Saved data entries
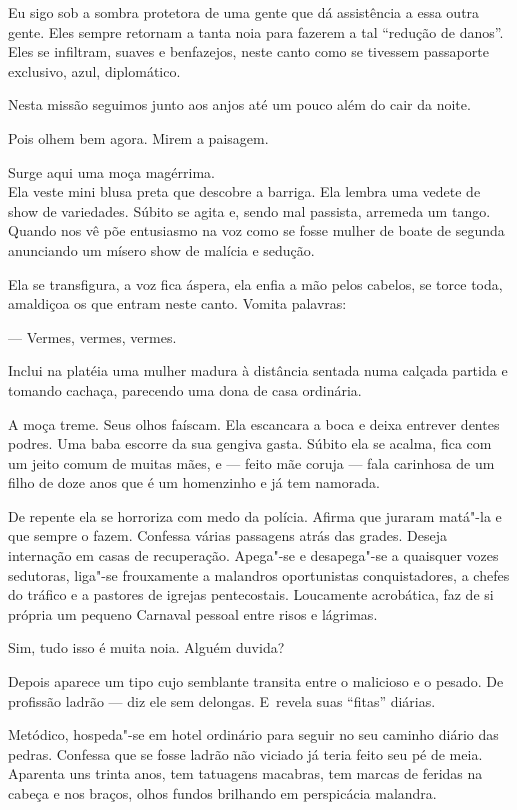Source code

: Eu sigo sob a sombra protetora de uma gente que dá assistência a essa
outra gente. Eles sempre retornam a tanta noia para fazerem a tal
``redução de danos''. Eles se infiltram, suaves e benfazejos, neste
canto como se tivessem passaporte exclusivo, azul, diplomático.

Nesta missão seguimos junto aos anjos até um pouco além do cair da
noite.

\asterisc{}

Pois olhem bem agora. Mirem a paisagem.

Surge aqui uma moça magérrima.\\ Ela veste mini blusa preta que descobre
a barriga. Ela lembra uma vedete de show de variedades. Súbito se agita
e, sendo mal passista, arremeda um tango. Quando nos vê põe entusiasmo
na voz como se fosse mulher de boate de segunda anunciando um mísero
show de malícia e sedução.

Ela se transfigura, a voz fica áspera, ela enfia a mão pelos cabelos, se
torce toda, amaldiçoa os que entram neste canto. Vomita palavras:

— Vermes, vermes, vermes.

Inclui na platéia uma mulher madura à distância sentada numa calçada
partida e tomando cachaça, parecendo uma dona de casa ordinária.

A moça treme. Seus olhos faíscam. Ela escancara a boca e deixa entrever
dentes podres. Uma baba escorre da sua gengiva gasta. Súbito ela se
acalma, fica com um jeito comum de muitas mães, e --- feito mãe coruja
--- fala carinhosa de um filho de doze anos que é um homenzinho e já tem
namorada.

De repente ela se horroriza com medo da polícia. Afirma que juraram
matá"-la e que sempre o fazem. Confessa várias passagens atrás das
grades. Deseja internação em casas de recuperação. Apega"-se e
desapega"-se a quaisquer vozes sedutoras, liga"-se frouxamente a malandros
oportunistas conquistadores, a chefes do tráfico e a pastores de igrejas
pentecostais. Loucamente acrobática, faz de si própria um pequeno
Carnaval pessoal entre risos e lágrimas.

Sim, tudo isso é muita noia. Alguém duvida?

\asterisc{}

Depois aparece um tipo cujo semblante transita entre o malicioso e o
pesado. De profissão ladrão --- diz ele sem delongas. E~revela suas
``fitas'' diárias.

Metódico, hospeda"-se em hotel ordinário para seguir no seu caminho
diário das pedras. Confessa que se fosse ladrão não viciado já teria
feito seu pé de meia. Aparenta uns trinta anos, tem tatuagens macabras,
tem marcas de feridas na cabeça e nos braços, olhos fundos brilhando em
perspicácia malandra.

...

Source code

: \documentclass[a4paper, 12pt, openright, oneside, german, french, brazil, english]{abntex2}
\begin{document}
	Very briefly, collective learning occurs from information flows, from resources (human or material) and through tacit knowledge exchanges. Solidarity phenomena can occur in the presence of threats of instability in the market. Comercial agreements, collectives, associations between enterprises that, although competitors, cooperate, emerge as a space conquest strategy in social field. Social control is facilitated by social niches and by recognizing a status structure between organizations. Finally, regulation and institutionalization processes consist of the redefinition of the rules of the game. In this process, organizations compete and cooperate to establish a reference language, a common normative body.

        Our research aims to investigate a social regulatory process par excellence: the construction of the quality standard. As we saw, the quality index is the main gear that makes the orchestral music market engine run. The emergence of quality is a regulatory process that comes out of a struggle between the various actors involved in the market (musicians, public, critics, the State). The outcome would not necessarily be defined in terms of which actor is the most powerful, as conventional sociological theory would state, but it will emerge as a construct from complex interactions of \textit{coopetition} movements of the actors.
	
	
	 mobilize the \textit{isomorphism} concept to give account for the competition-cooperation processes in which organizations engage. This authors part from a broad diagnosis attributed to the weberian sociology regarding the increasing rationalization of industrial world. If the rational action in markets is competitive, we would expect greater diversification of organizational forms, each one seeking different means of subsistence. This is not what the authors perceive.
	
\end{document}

• Task statement: Please copy the lines in the records above between the one holding "--- fala carinhosa" and the one holding "grades. Deseja internação", inclusive, exactly and with no other line.

• Task answer:
--- fala carinhosa de um filho de doze anos que é um homenzinho e já tem
namorada.

De repente ela se horroriza com medo da polícia. Afirma que juraram
matá"-la e que sempre o fazem. Confessa várias passagens atrás das
grades. Deseja internação em casas de recuperação. Apega"-se e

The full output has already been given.